## Work task
Reading the records below, how many lines contain "ResourcePoolConfig"? Respond with a number and nothing else.

## Excerpted records
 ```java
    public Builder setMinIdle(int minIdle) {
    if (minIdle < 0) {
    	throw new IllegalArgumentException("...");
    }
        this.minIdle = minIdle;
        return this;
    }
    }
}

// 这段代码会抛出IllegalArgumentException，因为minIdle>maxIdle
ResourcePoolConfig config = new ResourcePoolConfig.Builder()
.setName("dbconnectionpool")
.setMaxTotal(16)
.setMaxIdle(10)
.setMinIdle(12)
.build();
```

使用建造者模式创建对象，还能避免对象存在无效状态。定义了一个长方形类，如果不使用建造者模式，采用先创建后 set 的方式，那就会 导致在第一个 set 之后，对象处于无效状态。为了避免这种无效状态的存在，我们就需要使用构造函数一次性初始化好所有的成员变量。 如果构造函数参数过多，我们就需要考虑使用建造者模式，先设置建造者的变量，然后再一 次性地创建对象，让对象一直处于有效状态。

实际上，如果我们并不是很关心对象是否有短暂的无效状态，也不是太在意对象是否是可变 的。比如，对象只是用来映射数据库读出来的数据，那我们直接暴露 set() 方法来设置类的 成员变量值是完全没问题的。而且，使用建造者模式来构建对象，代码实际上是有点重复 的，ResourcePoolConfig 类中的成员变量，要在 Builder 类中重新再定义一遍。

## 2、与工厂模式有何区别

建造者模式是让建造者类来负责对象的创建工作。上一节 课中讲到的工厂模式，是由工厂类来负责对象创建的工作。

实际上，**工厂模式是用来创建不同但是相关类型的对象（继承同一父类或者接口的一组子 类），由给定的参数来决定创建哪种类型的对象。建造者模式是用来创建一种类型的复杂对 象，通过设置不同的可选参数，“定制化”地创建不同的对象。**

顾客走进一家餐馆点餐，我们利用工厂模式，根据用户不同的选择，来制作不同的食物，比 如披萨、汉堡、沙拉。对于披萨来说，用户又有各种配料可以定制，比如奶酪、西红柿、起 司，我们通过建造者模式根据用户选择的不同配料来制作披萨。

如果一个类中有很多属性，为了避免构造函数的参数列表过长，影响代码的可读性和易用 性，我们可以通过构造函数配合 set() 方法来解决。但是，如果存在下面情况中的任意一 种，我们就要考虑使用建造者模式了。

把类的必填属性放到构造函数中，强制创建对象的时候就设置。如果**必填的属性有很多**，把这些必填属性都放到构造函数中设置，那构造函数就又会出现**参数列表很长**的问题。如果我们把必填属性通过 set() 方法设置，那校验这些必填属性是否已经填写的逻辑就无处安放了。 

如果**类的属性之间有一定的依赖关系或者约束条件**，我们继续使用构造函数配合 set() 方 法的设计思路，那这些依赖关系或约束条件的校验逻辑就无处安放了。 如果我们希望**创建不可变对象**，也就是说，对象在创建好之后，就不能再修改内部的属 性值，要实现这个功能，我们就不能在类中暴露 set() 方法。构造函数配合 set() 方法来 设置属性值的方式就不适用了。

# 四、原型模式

## Output of the task
2